*** Opening INFORMATION SUPPLIED ***
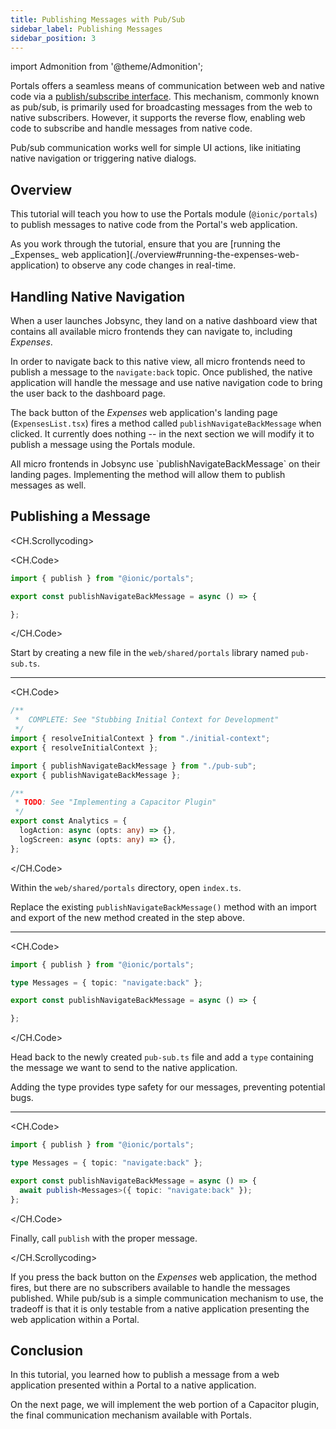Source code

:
 ```yaml
---
title: Publishing Messages with Pub/Sub
sidebar_label: Publishing Messages
sidebar_position: 3
---
```


import Admonition from '@theme/Admonition';

Portals offers a seamless means of communication between web and native code via a <a href="https://ionic.io/docs/portals/for-web/portals-plugin" target="_blank">publish/subscribe interface</a>. This mechanism, commonly known as pub/sub, is primarily used for broadcasting messages from the web to native subscribers. However, it supports the reverse flow, enabling web code to subscribe and handle messages from native code.

Pub/sub communication works well for simple UI actions, like initiating native navigation or triggering native dialogs.

## Overview

This tutorial will teach you how to use the Portals module (`@ionic/portals`) to publish messages to native code from the Portal's web application. 

<Admonition type="note">
As you work through the tutorial, ensure that you are [running the _Expenses_ web application](./overview#running-the-expenses-web-application) to observe any code changes in real-time.
</Admonition>

## Handling Native Navigation 

When a user launches Jobsync, they land on a native dashboard view that contains all available micro frontends they can navigate to, including _Expenses_.

In order to navigate back to this native view, all micro frontends need to publish a message to the `navigate:back` topic. Once published, the native application will handle the message and use native navigation code to bring the user back to the dashboard page.

The back button of the _Expenses_ web application's landing page (`ExpensesList.tsx`) fires a method called `publishNavigateBackMessage` when clicked. It currently does nothing -- in the next section we will modify it to publish a message using the Portals module.

<Admonition type="info">
All micro frontends in Jobsync use `publishNavigateBackMessage` on their landing pages. Implementing the method will allow them to publish messages as well.
</Admonition>

## Publishing a Message

<CH.Scrollycoding>

<CH.Code>

```typescript web/shared/portals/pub-sub.ts
import { publish } from "@ionic/portals";

export const publishNavigateBackMessage = async () => {

};
```

</CH.Code>

Start by creating a new file in the `web/shared/portals` library named `pub-sub.ts`.

---

<CH.Code>

```typescript web/shared/portals/index.ts focus=7:8
/**
 *  COMPLETE: See "Stubbing Initial Context for Development"
 */
import { resolveInitialContext } from "./initial-context";
export { resolveInitialContext };

import { publishNavigateBackMessage } from "./pub-sub";
export { publishNavigateBackMessage };

/**
 * TODO: See "Implementing a Capacitor Plugin"
 */
export const Analytics = {
  logAction: async (opts: any) => {},
  logScreen: async (opts: any) => {},
};
```

</CH.Code>

Within the `web/shared/portals` directory, open `index.ts`. 

Replace the existing `publishNavigateBackMessage()` method with an import and export of the new method created in the step above.

---

<CH.Code>

```typescript web/shared/portals/pub-sub.ts focus=3
import { publish } from "@ionic/portals";

type Messages = { topic: "navigate:back" };

export const publishNavigateBackMessage = async () => {

};
```

</CH.Code>

Head back to the newly created `pub-sub.ts` file and add a `type` containing the message we want to send to the native application.

Adding the type provides type safety for our messages, preventing potential bugs.

---

<CH.Code>

```typescript web/shared/portals/pub-sub.ts focus=6
import { publish } from "@ionic/portals";

type Messages = { topic: "navigate:back" };

export const publishNavigateBackMessage = async () => {
  await publish<Messages>({ topic: "navigate:back" });
};
```

</CH.Code>

Finally, call `publish` with the proper message.

</CH.Scrollycoding>

If you press the back button on the _Expenses_ web application, the method fires, but there are no subscribers available to handle the messages published. While pub/sub is a simple communication mechanism to use, the tradeoff is that it is only testable from a native application presenting the web application within a Portal.

## Conclusion

In this tutorial, you learned how to publish a message from a web application presented within a Portal to a native application. 

On the next page, we will implement the web portion of a Capacitor plugin, the final communication mechanism available with Portals.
*** Closing INFORMATION SUPPLIED ***
[WHAT YOU NEED TO DO] Your answer should consist of the lines from the line with "## Handling Native Navigation" to the line with "In order to" above, repeated exactly, both ends included.

[COMPLETED EXERCISE]
## Handling Native Navigation 

When a user launches Jobsync, they land on a native dashboard view that contains all available micro frontends they can navigate to, including _Expenses_.

In order to navigate back to this native view, all micro frontends need to publish a message to the `navigate:back` topic. Once published, the native application will handle the message and use native navigation code to bring the user back to the dashboard page.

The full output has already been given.